▶ **Exercise**:
Your task is to copy each line of the material below that includes "demonstrieren".
============================================================
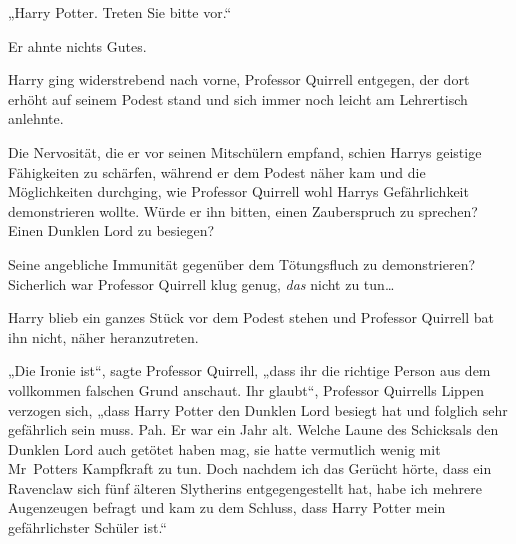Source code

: „Harry Potter. Treten Sie bitte vor.“

Er ahnte nichts Gutes.

Harry ging widerstrebend nach vorne, Professor Quirrell entgegen, der dort erhöht auf seinem Podest stand und sich immer noch leicht am Lehrertisch anlehnte.

Die Nervosität, die er vor seinen Mitschülern empfand, schien Harrys geistige Fähigkeiten zu schärfen, während er dem Podest näher kam und die Möglichkeiten durchging, wie Professor Quirrell wohl Harrys Gefährlichkeit demonstrieren wollte. Würde er ihn bitten, einen Zauberspruch zu sprechen? Einen Dunklen Lord zu besiegen?

Seine angebliche Immunität gegenüber dem Tötungsfluch zu demonstrieren? Sicherlich war Professor Quirrell klug genug, \emph{das} nicht zu tun…

Harry blieb ein ganzes Stück vor dem Podest stehen und Professor Quirrell bat ihn nicht, näher heranzutreten.

„Die Ironie ist“, sagte Professor Quirrell, „dass ihr die richtige Person aus dem vollkommen falschen Grund anschaut. Ihr glaubt“, Professor Quirrells Lippen verzogen sich, „dass Harry Potter den Dunklen Lord besiegt hat und folglich sehr gefährlich sein muss. Pah. Er war ein Jahr alt. Welche Laune des Schicksals den Dunklen Lord auch getötet haben mag, sie hatte vermutlich wenig mit Mr~Potters Kampfkraft zu tun. Doch nachdem ich das Gerücht hörte, dass ein Ravenclaw sich fünf älteren Slytherins entgegengestellt hat, habe ich mehrere Augenzeugen befragt und kam zu dem Schluss, dass Harry Potter mein gefährlichster Schüler ist.“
============================================================
▶ **Reply to the task**:
Die Nervosität, die er vor seinen Mitschülern empfand, schien Harrys geistige Fähigkeiten zu schärfen, während er dem Podest näher kam und die Möglichkeiten durchging, wie Professor Quirrell wohl Harrys Gefährlichkeit demonstrieren wollte. Würde er ihn bitten, einen Zauberspruch zu sprechen? Einen Dunklen Lord zu besiegen?
Seine angebliche Immunität gegenüber dem Tötungsfluch zu demonstrieren? Sicherlich war Professor Quirrell klug genug, \emph{das} nicht zu tun…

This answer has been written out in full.